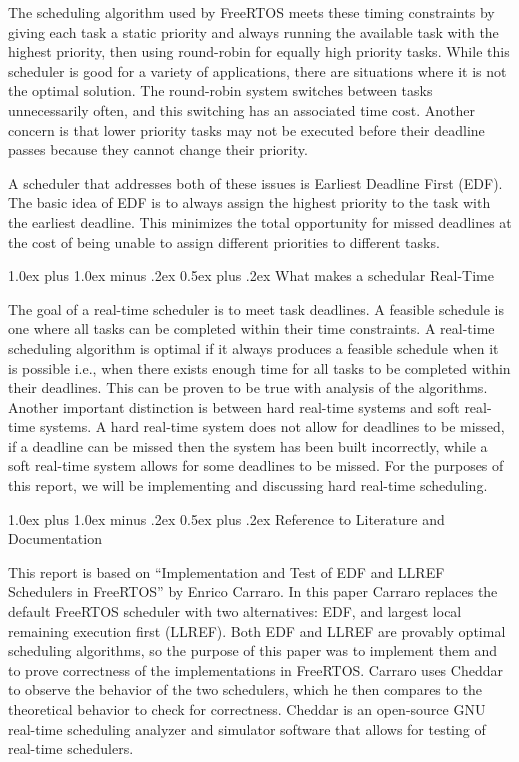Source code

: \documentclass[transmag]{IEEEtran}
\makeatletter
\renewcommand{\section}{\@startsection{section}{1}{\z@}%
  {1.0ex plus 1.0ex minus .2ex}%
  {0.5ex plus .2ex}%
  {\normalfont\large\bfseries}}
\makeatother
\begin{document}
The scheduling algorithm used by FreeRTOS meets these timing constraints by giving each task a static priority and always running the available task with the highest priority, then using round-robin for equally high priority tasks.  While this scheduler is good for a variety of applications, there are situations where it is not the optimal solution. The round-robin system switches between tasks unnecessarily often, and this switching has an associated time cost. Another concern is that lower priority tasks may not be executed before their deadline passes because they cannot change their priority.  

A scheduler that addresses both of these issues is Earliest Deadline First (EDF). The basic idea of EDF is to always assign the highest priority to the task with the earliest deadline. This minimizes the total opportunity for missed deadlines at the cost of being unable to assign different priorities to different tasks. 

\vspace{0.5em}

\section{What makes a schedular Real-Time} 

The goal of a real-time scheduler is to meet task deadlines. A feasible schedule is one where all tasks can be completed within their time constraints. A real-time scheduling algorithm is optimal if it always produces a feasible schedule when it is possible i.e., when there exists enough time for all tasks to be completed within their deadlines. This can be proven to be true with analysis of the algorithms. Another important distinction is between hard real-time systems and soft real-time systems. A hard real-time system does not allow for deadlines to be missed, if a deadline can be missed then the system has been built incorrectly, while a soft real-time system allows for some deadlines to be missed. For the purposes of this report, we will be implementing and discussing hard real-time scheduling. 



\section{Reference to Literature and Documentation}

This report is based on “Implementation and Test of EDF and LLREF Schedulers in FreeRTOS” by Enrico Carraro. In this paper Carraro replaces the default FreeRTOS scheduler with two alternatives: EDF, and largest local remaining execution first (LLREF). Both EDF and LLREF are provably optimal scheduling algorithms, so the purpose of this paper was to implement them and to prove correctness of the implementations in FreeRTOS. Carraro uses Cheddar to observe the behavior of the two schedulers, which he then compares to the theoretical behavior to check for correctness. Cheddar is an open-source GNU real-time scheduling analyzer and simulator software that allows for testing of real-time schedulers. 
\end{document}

...

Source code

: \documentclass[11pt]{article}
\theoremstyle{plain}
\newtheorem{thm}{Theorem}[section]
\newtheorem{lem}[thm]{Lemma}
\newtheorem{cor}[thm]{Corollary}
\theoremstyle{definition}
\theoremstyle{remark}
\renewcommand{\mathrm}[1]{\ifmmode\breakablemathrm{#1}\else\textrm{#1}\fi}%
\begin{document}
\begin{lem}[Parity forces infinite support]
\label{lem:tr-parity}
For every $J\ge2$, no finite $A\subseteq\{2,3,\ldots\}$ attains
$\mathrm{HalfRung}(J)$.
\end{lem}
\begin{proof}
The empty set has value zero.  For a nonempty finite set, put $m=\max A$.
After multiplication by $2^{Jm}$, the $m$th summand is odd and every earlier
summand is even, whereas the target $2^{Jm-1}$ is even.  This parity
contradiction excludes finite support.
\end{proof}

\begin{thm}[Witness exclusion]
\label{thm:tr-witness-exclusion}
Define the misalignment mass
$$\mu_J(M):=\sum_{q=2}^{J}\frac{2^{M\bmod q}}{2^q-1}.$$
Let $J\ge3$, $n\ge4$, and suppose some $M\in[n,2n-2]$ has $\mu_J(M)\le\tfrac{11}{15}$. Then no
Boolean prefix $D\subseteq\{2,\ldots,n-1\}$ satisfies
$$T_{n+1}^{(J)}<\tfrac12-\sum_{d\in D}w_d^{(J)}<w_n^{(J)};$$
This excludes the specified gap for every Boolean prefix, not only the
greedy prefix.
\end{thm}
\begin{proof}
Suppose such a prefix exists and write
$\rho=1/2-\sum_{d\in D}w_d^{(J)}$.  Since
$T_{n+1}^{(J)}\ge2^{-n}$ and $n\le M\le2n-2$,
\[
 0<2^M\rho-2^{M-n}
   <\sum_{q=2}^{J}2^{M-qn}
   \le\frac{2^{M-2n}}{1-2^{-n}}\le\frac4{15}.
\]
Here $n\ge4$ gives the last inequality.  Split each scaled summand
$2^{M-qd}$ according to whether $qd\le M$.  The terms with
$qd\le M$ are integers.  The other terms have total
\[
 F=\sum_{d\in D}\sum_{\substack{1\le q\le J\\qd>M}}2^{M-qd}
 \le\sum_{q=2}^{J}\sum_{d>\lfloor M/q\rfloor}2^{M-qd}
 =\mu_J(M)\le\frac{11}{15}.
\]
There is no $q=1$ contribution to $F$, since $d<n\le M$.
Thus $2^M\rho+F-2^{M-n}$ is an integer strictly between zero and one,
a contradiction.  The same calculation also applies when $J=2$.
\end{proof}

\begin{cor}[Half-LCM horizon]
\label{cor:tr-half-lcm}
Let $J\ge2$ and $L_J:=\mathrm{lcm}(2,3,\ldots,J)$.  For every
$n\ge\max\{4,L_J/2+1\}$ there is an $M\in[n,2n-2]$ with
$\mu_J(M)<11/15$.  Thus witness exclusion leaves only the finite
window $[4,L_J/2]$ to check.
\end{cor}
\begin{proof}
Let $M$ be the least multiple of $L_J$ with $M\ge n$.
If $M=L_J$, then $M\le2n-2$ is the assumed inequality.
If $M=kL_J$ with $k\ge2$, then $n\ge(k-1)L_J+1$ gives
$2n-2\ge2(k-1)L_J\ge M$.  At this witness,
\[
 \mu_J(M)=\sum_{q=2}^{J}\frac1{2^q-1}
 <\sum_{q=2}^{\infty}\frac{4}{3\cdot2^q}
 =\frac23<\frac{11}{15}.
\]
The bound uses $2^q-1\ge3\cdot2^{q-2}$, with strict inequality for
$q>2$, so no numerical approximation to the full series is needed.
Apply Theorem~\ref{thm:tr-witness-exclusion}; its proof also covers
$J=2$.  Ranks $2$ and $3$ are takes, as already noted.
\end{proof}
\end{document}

▶ [PROBLEM DETAILS]
Copy each line containing the word "total" from the data.

▶ [OUTPUT OF THE TASK]
A scheduler that addresses both of these issues is Earliest Deadline First (EDF). The basic idea of EDF is to always assign the highest priority to the task with the earliest deadline. This minimizes the total opportunity for missed deadlines at the cost of being unable to assign different priorities to different tasks. 
$qd\le M$ are integers.  The other terms have total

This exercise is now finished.